To do = Go through the records and report each line in which the word "blite" occurs.
╭─ Entries shown
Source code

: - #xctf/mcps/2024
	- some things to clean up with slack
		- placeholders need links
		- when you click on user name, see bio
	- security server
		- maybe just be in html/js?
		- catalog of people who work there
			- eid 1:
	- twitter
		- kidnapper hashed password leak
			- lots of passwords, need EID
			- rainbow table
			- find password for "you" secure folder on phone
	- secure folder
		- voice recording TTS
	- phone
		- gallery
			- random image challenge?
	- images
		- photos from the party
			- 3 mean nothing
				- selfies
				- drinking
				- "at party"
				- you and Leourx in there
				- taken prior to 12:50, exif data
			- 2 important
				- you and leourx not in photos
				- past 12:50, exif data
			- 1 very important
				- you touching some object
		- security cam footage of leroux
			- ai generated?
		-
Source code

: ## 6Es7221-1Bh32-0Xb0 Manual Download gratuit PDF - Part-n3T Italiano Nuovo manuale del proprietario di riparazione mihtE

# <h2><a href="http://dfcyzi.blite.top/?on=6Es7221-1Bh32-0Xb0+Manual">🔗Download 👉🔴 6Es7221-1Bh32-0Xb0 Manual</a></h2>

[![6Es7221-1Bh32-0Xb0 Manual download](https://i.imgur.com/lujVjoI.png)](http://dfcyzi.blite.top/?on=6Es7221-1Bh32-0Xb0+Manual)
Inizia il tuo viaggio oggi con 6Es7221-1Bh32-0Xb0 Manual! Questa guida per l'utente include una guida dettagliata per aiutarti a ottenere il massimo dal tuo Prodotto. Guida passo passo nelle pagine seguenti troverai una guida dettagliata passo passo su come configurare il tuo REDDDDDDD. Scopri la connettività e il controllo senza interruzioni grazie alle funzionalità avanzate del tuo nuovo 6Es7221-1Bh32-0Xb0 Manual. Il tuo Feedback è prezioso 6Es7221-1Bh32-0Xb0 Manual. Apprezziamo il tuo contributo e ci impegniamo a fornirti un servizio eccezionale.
╰─
Output for this exercise =
# <h2><a href="http://dfcyzi.blite.top/?on=6Es7221-1Bh32-0Xb0+Manual">🔗Download 👉🔴 6Es7221-1Bh32-0Xb0 Manual</a></h2>
[![6Es7221-1Bh32-0Xb0 Manual download](https://i.imgur.com/lujVjoI.png)](http://dfcyzi.blite.top/?on=6Es7221-1Bh32-0Xb0+Manual)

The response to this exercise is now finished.